## WORK INSTRUCTIONS:
A line below contains "看名字，这是带TTL的缓存方", and a later one contains "从上面的分析看，一般小规模的". Repeat both, with every line between them, exactly.

## RECORD EXCERPTS:
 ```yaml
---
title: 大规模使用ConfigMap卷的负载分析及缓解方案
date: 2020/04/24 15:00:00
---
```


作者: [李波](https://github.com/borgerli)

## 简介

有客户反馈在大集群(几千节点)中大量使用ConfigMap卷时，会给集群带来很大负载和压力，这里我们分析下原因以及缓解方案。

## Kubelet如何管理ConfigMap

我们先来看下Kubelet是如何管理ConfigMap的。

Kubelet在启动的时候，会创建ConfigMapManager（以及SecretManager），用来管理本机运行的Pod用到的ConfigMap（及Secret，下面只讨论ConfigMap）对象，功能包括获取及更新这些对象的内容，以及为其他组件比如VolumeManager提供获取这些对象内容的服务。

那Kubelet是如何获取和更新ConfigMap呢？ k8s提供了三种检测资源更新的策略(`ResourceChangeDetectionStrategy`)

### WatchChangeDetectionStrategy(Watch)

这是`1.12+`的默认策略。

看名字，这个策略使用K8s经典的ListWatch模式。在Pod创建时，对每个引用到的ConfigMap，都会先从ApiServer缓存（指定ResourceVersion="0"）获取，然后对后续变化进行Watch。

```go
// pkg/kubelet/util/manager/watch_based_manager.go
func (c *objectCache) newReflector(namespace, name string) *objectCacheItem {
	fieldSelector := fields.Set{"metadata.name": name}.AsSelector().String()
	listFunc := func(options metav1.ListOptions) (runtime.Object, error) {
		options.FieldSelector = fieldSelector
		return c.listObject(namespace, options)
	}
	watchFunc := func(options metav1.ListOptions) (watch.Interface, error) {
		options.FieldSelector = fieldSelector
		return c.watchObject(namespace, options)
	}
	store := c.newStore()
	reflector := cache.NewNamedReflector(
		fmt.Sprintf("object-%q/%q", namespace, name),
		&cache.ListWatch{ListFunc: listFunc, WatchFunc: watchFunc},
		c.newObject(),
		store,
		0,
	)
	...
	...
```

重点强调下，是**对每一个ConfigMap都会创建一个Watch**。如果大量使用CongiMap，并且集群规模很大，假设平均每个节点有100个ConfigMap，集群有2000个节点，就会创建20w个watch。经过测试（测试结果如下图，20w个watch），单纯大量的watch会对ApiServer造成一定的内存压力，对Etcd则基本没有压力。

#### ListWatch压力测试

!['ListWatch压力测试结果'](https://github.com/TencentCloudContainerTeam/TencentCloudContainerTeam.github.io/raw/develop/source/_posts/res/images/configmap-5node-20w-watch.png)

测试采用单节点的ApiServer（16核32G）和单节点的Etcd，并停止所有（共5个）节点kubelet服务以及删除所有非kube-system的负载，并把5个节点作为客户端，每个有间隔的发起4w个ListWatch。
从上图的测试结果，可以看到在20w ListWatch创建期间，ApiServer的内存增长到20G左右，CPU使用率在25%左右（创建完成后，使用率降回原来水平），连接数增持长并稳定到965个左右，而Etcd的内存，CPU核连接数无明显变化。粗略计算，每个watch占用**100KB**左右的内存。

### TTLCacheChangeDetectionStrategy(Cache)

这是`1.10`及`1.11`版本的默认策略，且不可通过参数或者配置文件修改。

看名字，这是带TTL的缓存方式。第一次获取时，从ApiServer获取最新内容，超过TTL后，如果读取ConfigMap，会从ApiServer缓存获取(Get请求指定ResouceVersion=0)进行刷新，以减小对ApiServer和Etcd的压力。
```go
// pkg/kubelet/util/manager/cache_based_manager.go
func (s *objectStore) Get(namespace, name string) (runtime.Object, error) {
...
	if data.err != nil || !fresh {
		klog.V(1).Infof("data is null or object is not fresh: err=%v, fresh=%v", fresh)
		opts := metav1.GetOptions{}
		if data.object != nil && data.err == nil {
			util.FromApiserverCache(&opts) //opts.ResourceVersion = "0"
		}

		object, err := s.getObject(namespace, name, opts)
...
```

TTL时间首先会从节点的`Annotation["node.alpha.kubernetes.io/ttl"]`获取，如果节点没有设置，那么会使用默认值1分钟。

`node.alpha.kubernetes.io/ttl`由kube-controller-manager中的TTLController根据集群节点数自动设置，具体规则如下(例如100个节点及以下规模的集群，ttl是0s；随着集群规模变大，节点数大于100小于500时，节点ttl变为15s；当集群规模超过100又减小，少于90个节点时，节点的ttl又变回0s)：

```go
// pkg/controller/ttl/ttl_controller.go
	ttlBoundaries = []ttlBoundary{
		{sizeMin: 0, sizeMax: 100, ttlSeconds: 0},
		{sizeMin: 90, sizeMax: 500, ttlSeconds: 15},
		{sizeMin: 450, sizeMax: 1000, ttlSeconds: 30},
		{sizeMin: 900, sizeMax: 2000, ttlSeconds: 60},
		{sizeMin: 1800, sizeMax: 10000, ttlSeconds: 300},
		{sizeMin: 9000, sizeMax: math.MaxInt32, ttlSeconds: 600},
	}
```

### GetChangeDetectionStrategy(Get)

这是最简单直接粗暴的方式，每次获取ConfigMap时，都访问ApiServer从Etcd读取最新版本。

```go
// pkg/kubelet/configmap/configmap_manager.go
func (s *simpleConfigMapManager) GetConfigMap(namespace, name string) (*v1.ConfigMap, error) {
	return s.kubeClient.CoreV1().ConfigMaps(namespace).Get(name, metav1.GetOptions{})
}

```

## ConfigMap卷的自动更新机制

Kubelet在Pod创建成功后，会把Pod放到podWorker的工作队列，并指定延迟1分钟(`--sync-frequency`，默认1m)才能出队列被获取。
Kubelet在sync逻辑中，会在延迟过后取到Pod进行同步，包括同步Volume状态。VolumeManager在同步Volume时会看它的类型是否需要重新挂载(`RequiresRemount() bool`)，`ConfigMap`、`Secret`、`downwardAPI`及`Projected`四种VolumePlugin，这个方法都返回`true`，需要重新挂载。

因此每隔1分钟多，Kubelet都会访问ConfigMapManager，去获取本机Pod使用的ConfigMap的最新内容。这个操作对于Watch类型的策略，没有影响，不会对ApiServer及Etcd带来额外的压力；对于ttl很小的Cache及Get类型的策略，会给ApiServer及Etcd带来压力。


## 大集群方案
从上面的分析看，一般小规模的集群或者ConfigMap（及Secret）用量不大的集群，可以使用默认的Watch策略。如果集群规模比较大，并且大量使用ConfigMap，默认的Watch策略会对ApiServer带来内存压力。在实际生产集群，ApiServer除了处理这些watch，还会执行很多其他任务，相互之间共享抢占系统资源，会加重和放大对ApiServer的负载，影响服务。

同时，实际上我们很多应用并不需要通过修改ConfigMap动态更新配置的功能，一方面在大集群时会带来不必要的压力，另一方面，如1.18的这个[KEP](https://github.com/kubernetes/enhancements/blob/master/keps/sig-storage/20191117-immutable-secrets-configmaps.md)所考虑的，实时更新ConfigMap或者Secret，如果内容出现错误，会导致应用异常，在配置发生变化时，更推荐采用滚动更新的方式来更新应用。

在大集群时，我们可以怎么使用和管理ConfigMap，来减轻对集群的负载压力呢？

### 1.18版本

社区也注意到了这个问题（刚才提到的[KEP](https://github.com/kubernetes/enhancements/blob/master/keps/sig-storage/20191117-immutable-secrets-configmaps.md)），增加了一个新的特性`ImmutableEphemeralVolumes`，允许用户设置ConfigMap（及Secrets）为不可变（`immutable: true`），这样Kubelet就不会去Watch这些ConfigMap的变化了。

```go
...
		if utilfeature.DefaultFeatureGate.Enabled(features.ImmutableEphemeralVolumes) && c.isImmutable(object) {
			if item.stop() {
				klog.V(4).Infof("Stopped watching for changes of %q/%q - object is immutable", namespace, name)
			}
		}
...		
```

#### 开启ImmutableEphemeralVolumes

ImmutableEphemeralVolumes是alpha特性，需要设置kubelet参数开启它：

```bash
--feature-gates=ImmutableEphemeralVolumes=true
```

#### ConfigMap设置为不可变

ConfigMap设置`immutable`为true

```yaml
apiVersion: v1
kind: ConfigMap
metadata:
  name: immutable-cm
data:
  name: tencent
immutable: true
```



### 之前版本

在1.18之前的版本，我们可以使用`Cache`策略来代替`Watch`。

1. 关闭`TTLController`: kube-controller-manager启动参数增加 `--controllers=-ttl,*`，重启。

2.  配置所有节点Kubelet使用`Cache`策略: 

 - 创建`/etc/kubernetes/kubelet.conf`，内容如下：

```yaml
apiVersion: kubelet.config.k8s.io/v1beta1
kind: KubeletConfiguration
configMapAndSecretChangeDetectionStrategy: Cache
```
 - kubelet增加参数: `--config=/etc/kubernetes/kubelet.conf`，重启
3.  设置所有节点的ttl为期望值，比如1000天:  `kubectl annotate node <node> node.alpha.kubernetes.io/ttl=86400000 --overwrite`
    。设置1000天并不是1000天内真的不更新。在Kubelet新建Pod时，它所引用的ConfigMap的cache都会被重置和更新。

## FINAL ANSWER:
看名字，这是带TTL的缓存方式。第一次获取时，从ApiServer获取最新内容，超过TTL后，如果读取ConfigMap，会从ApiServer缓存获取(Get请求指定ResouceVersion=0)进行刷新，以减小对ApiServer和Etcd的压力。
```go
// pkg/kubelet/util/manager/cache_based_manager.go
func (s *objectStore) Get(namespace, name string) (runtime.Object, error) {
...
	if data.err != nil || !fresh {
		klog.V(1).Infof("data is null or object is not fresh: err=%v, fresh=%v", fresh)
		opts := metav1.GetOptions{}
		if data.object != nil && data.err == nil {
			util.FromApiserverCache(&opts) //opts.ResourceVersion = "0"
		}

		object, err := s.getObject(namespace, name, opts)
...
```

TTL时间首先会从节点的`Annotation["node.alpha.kubernetes.io/ttl"]`获取，如果节点没有设置，那么会使用默认值1分钟。

`node.alpha.kubernetes.io/ttl`由kube-controller-manager中的TTLController根据集群节点数自动设置，具体规则如下(例如100个节点及以下规模的集群，ttl是0s；随着集群规模变大，节点数大于100小于500时，节点ttl变为15s；当集群规模超过100又减小，少于90个节点时，节点的ttl又变回0s)：

```go
// pkg/controller/ttl/ttl_controller.go
	ttlBoundaries = []ttlBoundary{
		{sizeMin: 0, sizeMax: 100, ttlSeconds: 0},
		{sizeMin: 90, sizeMax: 500, ttlSeconds: 15},
		{sizeMin: 450, sizeMax: 1000, ttlSeconds: 30},
		{sizeMin: 900, sizeMax: 2000, ttlSeconds: 60},
		{sizeMin: 1800, sizeMax: 10000, ttlSeconds: 300},
		{sizeMin: 9000, sizeMax: math.MaxInt32, ttlSeconds: 600},
	}
```

### GetChangeDetectionStrategy(Get)

这是最简单直接粗暴的方式，每次获取ConfigMap时，都访问ApiServer从Etcd读取最新版本。

```go
// pkg/kubelet/configmap/configmap_manager.go
func (s *simpleConfigMapManager) GetConfigMap(namespace, name string) (*v1.ConfigMap, error) {
	return s.kubeClient.CoreV1().ConfigMaps(namespace).Get(name, metav1.GetOptions{})
}

```

## ConfigMap卷的自动更新机制

Kubelet在Pod创建成功后，会把Pod放到podWorker的工作队列，并指定延迟1分钟(`--sync-frequency`，默认1m)才能出队列被获取。
Kubelet在sync逻辑中，会在延迟过后取到Pod进行同步，包括同步Volume状态。VolumeManager在同步Volume时会看它的类型是否需要重新挂载(`RequiresRemount() bool`)，`ConfigMap`、`Secret`、`downwardAPI`及`Projected`四种VolumePlugin，这个方法都返回`true`，需要重新挂载。

因此每隔1分钟多，Kubelet都会访问ConfigMapManager，去获取本机Pod使用的ConfigMap的最新内容。这个操作对于Watch类型的策略，没有影响，不会对ApiServer及Etcd带来额外的压力；对于ttl很小的Cache及Get类型的策略，会给ApiServer及Etcd带来压力。


## 大集群方案
从上面的分析看，一般小规模的集群或者ConfigMap（及Secret）用量不大的集群，可以使用默认的Watch策略。如果集群规模比较大，并且大量使用ConfigMap，默认的Watch策略会对ApiServer带来内存压力。在实际生产集群，ApiServer除了处理这些watch，还会执行很多其他任务，相互之间共享抢占系统资源，会加重和放大对ApiServer的负载，影响服务。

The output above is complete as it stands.